= Beginning of Section =

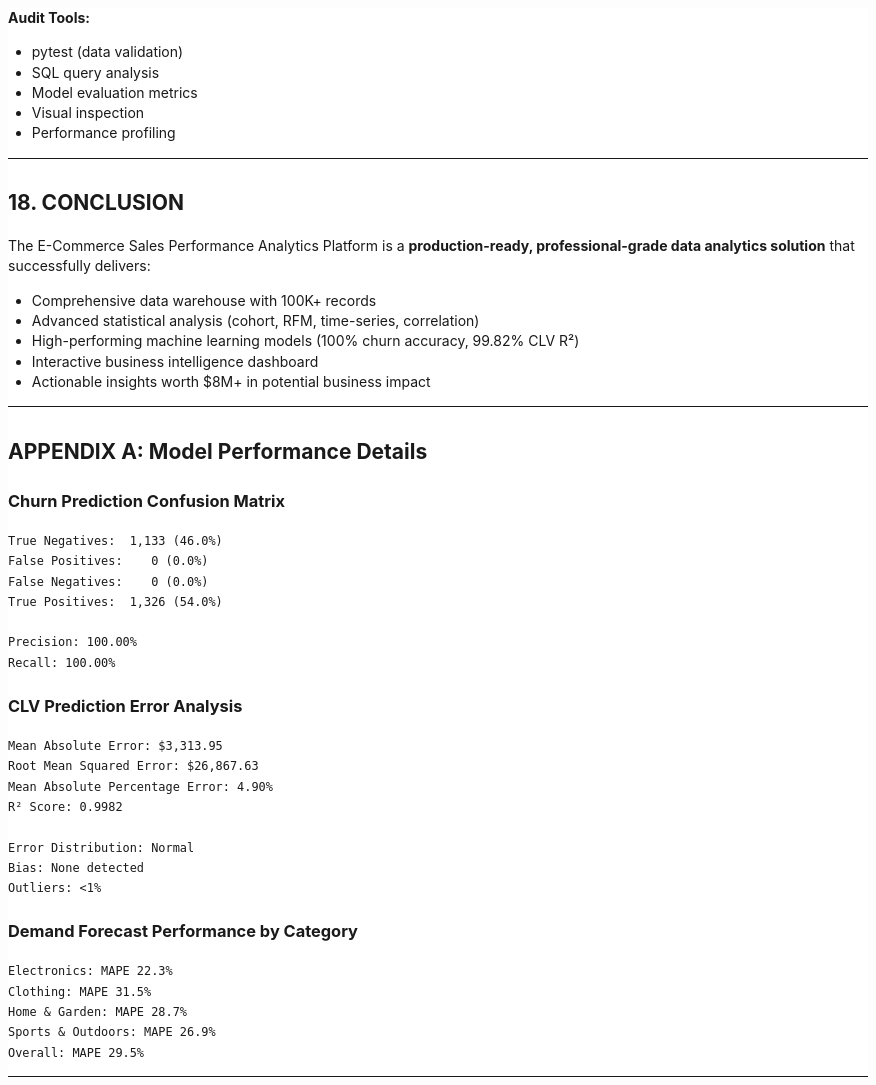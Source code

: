 **Audit Tools:**
- pytest (data validation)
- SQL query analysis
- Model evaluation metrics
- Visual inspection
- Performance profiling

---

## 18. CONCLUSION

The E-Commerce Sales Performance Analytics Platform is a **production-ready, professional-grade data analytics solution** that successfully delivers:

- Comprehensive data warehouse with 100K+ records
- Advanced statistical analysis (cohort, RFM, time-series, correlation)
- High-performing machine learning models (100% churn accuracy, 99.82% CLV R²)
- Interactive business intelligence dashboard
- Actionable insights worth $8M+ in potential business impact


---

## APPENDIX A: Model Performance Details

### Churn Prediction Confusion Matrix
```
True Negatives:  1,133 (46.0%)
False Positives:    0 (0.0%)
False Negatives:    0 (0.0%)
True Positives:  1,326 (54.0%)

Precision: 100.00%
Recall: 100.00%
```

### CLV Prediction Error Analysis
```
Mean Absolute Error: $3,313.95
Root Mean Squared Error: $26,867.63
Mean Absolute Percentage Error: 4.90%
R² Score: 0.9982

Error Distribution: Normal
Bias: None detected
Outliers: <1%
```

### Demand Forecast Performance by Category
```
Electronics: MAPE 22.3%
Clothing: MAPE 31.5%
Home & Garden: MAPE 28.7%
Sports & Outdoors: MAPE 26.9%
Overall: MAPE 29.5%
```

---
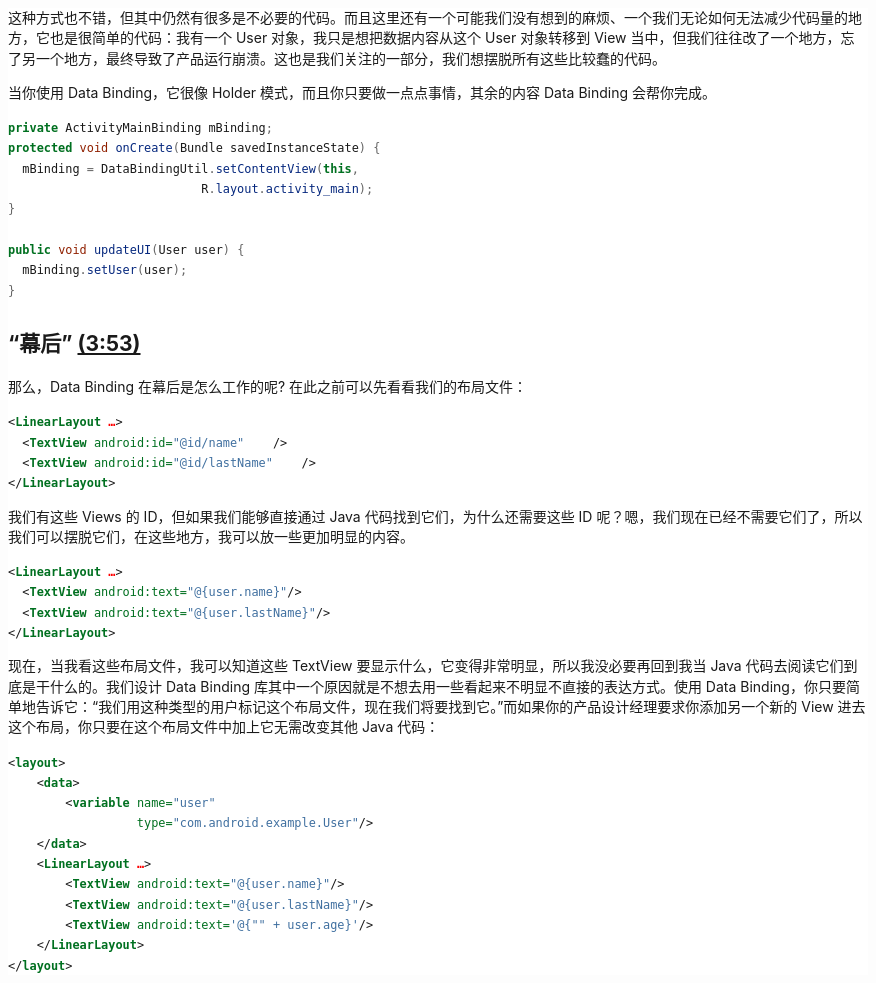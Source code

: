 这种方式也不错，但其中仍然有很多是不必要的代码。而且这里还有一个可能我们没有想到的麻烦、一个我们无论如何无法减少代码量的地方，它也是很简单的代码：我有一个 User 对象，我只是想把数据内容从这个 User 对象转移到 View 当中，但我们往往改了一个地方，忘了另一个地方，最终导致了产品运行崩溃。这也是我们关注的一部分，我们想摆脱所有这些比较蠢的代码。

当你使用 Data Binding，它很像 Holder 模式，而且你只要做一点点事情，其余的内容 Data Binding 会帮你完成。

```java
private ActivityMainBinding mBinding;
protected void onCreate(Bundle savedInstanceState) {
  mBinding = DataBindingUtil.setContentView(this,
                           R.layout.activity_main);
}

public void updateUI(User user) {
  mBinding.setUser(user);
}
```

## “幕后” [(3:53)](javascript:presentz.changeChapter(0,15,true);)

那么，Data Binding 在幕后是怎么工作的呢? 在此之前可以先看看我们的布局文件：

```xml
<LinearLayout …>
  <TextView android:id="@id/name"    />
  <TextView android:id="@id/lastName"    />
</LinearLayout>
```

我们有这些 Views 的 ID，但如果我们能够直接通过 Java 代码找到它们，为什么还需要这些 ID 呢？嗯，我们现在已经不需要它们了，所以我们可以摆脱它们，在这些地方，我可以放一些更加明显的内容。

```xml
<LinearLayout …>
  <TextView android:text="@{user.name}"/>
  <TextView android:text="@{user.lastName}"/>
</LinearLayout>
```

现在，当我看这些布局文件，我可以知道这些 TextView 要显示什么，它变得非常明显，所以我没必要再回到我当 Java 代码去阅读它们到底是干什么的。我们设计 Data Binding 库其中一个原因就是不想去用一些看起来不明显不直接的表达方式。使用 Data Binding，你只要简单地告诉它：“我们用这种类型的用户标记这个布局文件，现在我们将要找到它。”而如果你的产品设计经理要求你添加另一个新的 View 进去这个布局，你只要在这个布局文件中加上它无需改变其他 Java 代码：

```xml
<layout>
    <data>
        <variable name="user"
                  type="com.android.example.User"/>
    </data>
    <LinearLayout …>
        <TextView android:text="@{user.name}"/>
        <TextView android:text="@{user.lastName}"/>
        <TextView android:text='@{"" + user.age}'/>
    </LinearLayout>
</layout>
```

= End of Section =

§ **Task goal**
With the pictures omitted, repeat the full set of records above exactly.

§ **The answer**
Source code

: **Audit Tools:**
- pytest (data validation)
- SQL query analysis
- Model evaluation metrics
- Visual inspection
- Performance profiling

---

## 18. CONCLUSION

The E-Commerce Sales Performance Analytics Platform is a **production-ready, professional-grade data analytics solution** that successfully delivers:

- Comprehensive data warehouse with 100K+ records
- Advanced statistical analysis (cohort, RFM, time-series, correlation)
- High-performing machine learning models (100% churn accuracy, 99.82% CLV R²)
- Interactive business intelligence dashboard
- Actionable insights worth $8M+ in potential business impact


---

## APPENDIX A: Model Performance Details

### Churn Prediction Confusion Matrix
```
True Negatives:  1,133 (46.0%)
False Positives:    0 (0.0%)
False Negatives:    0 (0.0%)
True Positives:  1,326 (54.0%)

Precision: 100.00%
Recall: 100.00%
```

### CLV Prediction Error Analysis
```
Mean Absolute Error: $3,313.95
Root Mean Squared Error: $26,867.63
Mean Absolute Percentage Error: 4.90%
R² Score: 0.9982

Error Distribution: Normal
Bias: None detected
Outliers: <1%
```

### Demand Forecast Performance by Category
```
Electronics: MAPE 22.3%
Clothing: MAPE 31.5%
Home & Garden: MAPE 28.7%
Sports & Outdoors: MAPE 26.9%
Overall: MAPE 29.5%
```

---
Source code

: 这种方式也不错，但其中仍然有很多是不必要的代码。而且这里还有一个可能我们没有想到的麻烦、一个我们无论如何无法减少代码量的地方，它也是很简单的代码：我有一个 User 对象，我只是想把数据内容从这个 User 对象转移到 View 当中，但我们往往改了一个地方，忘了另一个地方，最终导致了产品运行崩溃。这也是我们关注的一部分，我们想摆脱所有这些比较蠢的代码。

当你使用 Data Binding，它很像 Holder 模式，而且你只要做一点点事情，其余的内容 Data Binding 会帮你完成。

```java
private ActivityMainBinding mBinding;
protected void onCreate(Bundle savedInstanceState) {
  mBinding = DataBindingUtil.setContentView(this,
                           R.layout.activity_main);
}

public void updateUI(User user) {
  mBinding.setUser(user);
}
```

## “幕后” [(3:53)](javascript:presentz.changeChapter(0,15,true);)

那么，Data Binding 在幕后是怎么工作的呢? 在此之前可以先看看我们的布局文件：

```xml
<LinearLayout …>
  <TextView android:id="@id/name"    />
  <TextView android:id="@id/lastName"    />
</LinearLayout>
```

我们有这些 Views 的 ID，但如果我们能够直接通过 Java 代码找到它们，为什么还需要这些 ID 呢？嗯，我们现在已经不需要它们了，所以我们可以摆脱它们，在这些地方，我可以放一些更加明显的内容。

```xml
<LinearLayout …>
  <TextView android:text="@{user.name}"/>
  <TextView android:text="@{user.lastName}"/>
</LinearLayout>
```

现在，当我看这些布局文件，我可以知道这些 TextView 要显示什么，它变得非常明显，所以我没必要再回到我当 Java 代码去阅读它们到底是干什么的。我们设计 Data Binding 库其中一个原因就是不想去用一些看起来不明显不直接的表达方式。使用 Data Binding，你只要简单地告诉它：“我们用这种类型的用户标记这个布局文件，现在我们将要找到它。”而如果你的产品设计经理要求你添加另一个新的 View 进去这个布局，你只要在这个布局文件中加上它无需改变其他 Java 代码：

```xml
<layout>
    <data>
        <variable name="user"
                  type="com.android.example.User"/>
    </data>
    <LinearLayout …>
        <TextView android:text="@{user.name}"/>
        <TextView android:text="@{user.lastName}"/>
        <TextView android:text='@{"" + user.age}'/>
    </LinearLayout>
</layout>
```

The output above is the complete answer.